Catton, who was 25 when she started writing the book and 27 when she finished it, has published just one previous novel. Now she has won a prize that brings a huge boost in profile, publicity and sales, and whose laureates include V.S. Naipaul, Margaret Atwood, Julian Barnes and Hilary Mantel.

The only previous New Zealand winner is Keri Hulme, who took the Booker in 1985 for “The Bone People.”

New Zealand Prime Minister John Key said Catton’s victory was “a hugely significant achievement on the world stage for a New Zealander.”

Macfarlane said Catton’s youth did not influence the judges, and Catton said she felt “honored and proud to be living in a world where the facts of somebody’s biography doesn’t get in the way of how people read their work.”

This is the last year that the Booker — founded in 1969 and officially named the Man Booker Prize after its sponsor, financial services firm Man Group PLC — will be open only to writers from Britain, Ireland and the Commonwealth of former British colonies.

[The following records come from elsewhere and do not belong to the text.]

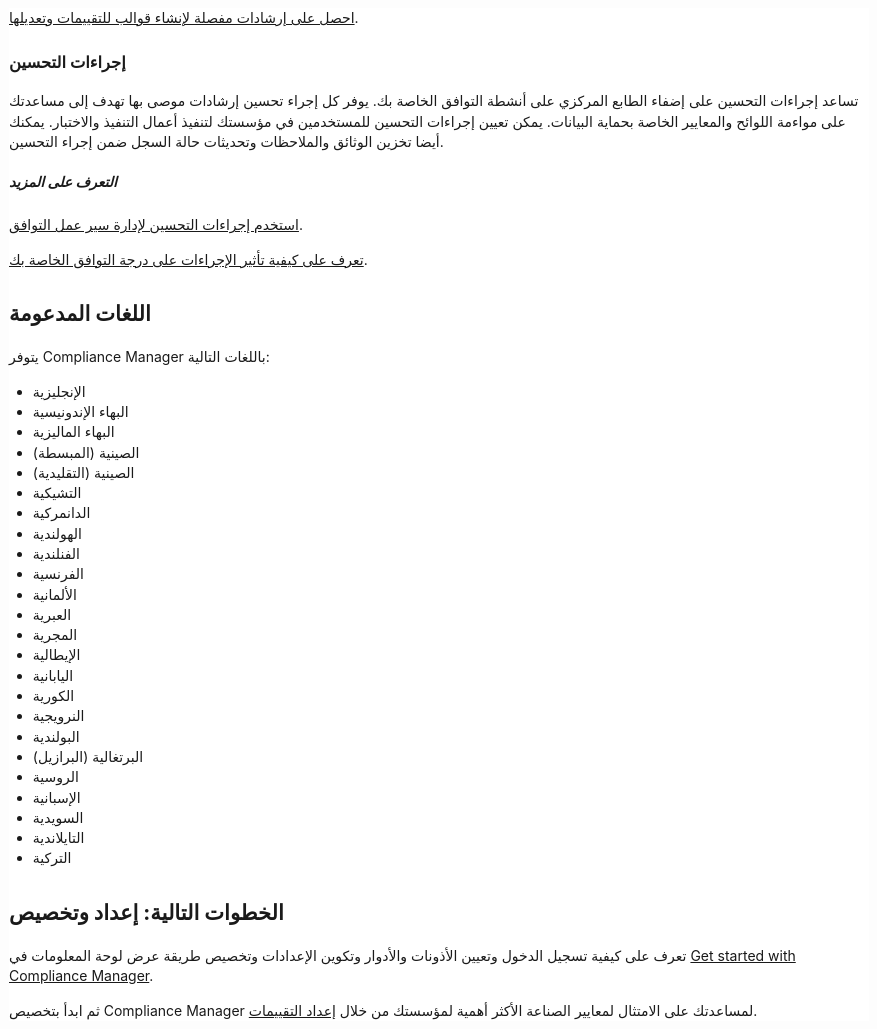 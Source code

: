 [احصل على إرشادات مفصلة لإنشاء قوالب للتقييمات وتعديلها](compliance-manager-templates.md).

### <a name="improvement-actions"></a>إجراءات التحسين

تساعد إجراءات التحسين على إضفاء الطابع المركزي على أنشطة التوافق الخاصة بك. يوفر كل إجراء تحسين إرشادات موصى بها تهدف إلى مساعدتك على مواءمة اللوائح والمعايير الخاصة بحماية البيانات. يمكن تعيين إجراءات التحسين للمستخدمين في مؤسستك لتنفيذ أعمال التنفيذ والاختبار. يمكنك أيضا تخزين الوثائق والملاحظات وتحديثات حالة السجل ضمن إجراء التحسين.

##### <a name="learn-more"></a>التعرف على المزيد

[استخدم إجراءات التحسين لإدارة سير عمل التوافق](compliance-manager-improvement-actions.md).

[تعرف على كيفية تأثير الإجراءات على درجة التوافق الخاصة بك](compliance-score-calculation.md#action-types-and-points).

## <a name="supported-languages"></a>اللغات المدعومة

يتوفر Compliance Manager باللغات التالية:

- الإنجليزية
- البهاء الإندونيسية
- البهاء الماليزية
- الصينية (المبسطة)
- الصينية (التقليدية)
- التشيكية
- الدانمركية
- الهولندية
- الفنلندية
- الفرنسية
- الألمانية
- العبرية
- المجرية
- الإيطالية
- اليابانية
- الكورية
- النرويجية
- البولندية
- البرتغالية (البرازيل)
- الروسية
- الإسبانية
- السويدية
- التايلاندية
- التركية

## <a name="next-steps-set-up-and-customize"></a>الخطوات التالية: إعداد وتخصيص

تعرف على كيفية تسجيل الدخول وتعيين الأذونات والأدوار وتكوين الإعدادات وتخصيص طريقة عرض لوحة المعلومات في [Get started with Compliance Manager](compliance-manager-setup.md).

ثم ابدأ بتخصيص Compliance Manager لمساعدتك على الامتثال لمعايير الصناعة الأكثر أهمية لمؤسستك من خلال [إعداد التقييمات](compliance-manager-assessments.md).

Beginning next year, Americans and other English-language writers will be able to enter as well.

The rule change aims to expand the global scope of the Booker even further, although some fear it may alter the delicate chemistry of the prize.

Macfarlane said “The Luminaries” was a fitting winner — “a global novel that is always intensely local.”

And its sheer size — eight times the length of Toibin’s 104-page “The Testament of Mary” — had an added benefit for the judges.

“Those of us who didn’t read it on e-readers enjoyed a full upper-body workout,” Macfarlane said.